* [Record set]:
▽

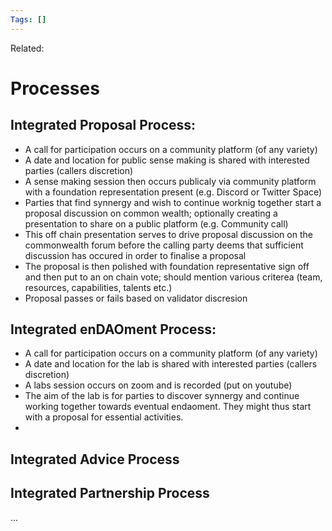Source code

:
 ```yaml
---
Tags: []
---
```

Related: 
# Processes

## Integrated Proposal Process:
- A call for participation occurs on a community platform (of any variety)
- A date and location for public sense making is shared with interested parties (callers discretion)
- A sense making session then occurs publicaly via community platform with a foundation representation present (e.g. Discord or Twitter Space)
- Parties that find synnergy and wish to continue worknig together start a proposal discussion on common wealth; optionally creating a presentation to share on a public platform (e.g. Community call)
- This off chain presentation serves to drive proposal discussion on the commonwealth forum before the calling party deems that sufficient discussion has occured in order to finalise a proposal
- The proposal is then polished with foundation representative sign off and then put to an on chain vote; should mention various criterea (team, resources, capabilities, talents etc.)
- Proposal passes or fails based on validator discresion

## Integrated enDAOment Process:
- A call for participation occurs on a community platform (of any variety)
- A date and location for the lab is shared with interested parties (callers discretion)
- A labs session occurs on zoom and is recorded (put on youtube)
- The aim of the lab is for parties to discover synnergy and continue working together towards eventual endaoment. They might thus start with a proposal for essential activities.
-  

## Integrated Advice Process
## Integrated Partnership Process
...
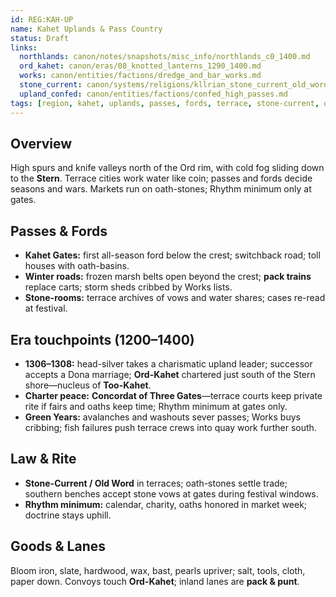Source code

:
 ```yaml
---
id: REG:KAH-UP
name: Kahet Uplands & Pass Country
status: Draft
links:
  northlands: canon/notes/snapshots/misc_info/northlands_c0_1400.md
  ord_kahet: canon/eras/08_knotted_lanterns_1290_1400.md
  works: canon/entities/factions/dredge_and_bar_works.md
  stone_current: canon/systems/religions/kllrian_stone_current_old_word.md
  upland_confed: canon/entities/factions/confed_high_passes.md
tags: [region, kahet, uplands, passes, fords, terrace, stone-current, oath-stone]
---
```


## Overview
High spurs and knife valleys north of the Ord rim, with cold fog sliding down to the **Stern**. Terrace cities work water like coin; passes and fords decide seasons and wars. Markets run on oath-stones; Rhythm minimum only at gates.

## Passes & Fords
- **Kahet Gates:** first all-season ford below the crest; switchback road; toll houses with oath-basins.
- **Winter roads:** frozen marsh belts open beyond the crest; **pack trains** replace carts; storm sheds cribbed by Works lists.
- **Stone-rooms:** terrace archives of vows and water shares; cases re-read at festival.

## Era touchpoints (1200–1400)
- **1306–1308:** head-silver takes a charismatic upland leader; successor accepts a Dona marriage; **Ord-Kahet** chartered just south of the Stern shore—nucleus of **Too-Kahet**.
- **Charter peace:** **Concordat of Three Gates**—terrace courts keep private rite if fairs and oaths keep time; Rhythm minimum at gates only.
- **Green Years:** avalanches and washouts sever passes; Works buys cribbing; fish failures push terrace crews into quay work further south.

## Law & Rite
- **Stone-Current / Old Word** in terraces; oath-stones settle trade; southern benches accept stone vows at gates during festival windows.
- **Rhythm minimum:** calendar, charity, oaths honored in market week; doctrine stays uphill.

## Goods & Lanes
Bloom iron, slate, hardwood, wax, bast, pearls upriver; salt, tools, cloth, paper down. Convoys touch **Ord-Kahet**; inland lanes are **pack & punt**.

△

* [To do]: Using the entries above, transcribe exactly from the line that has "- A sense making" through the line that has "## Overview". Pictures are dropped.

* [Output below]:
- A sense making session then occurs publicaly via community platform with a foundation representation present (e.g. Discord or Twitter Space)
- Parties that find synnergy and wish to continue worknig together start a proposal discussion on common wealth; optionally creating a presentation to share on a public platform (e.g. Community call)
- This off chain presentation serves to drive proposal discussion on the commonwealth forum before the calling party deems that sufficient discussion has occured in order to finalise a proposal
- The proposal is then polished with foundation representative sign off and then put to an on chain vote; should mention various criterea (team, resources, capabilities, talents etc.)
- Proposal passes or fails based on validator discresion

## Integrated enDAOment Process:
- A call for participation occurs on a community platform (of any variety)
- A date and location for the lab is shared with interested parties (callers discretion)
- A labs session occurs on zoom and is recorded (put on youtube)
- The aim of the lab is for parties to discover synnergy and continue working together towards eventual endaoment. They might thus start with a proposal for essential activities.
-  

## Integrated Advice Process
## Integrated Partnership Process
...
Source code

:
 ```yaml
---
id: REG:KAH-UP
name: Kahet Uplands & Pass Country
status: Draft
links:
  northlands: canon/notes/snapshots/misc_info/northlands_c0_1400.md
  ord_kahet: canon/eras/08_knotted_lanterns_1290_1400.md
  works: canon/entities/factions/dredge_and_bar_works.md
  stone_current: canon/systems/religions/kllrian_stone_current_old_word.md
  upland_confed: canon/entities/factions/confed_high_passes.md
tags: [region, kahet, uplands, passes, fords, terrace, stone-current, oath-stone]
---
```


## Overview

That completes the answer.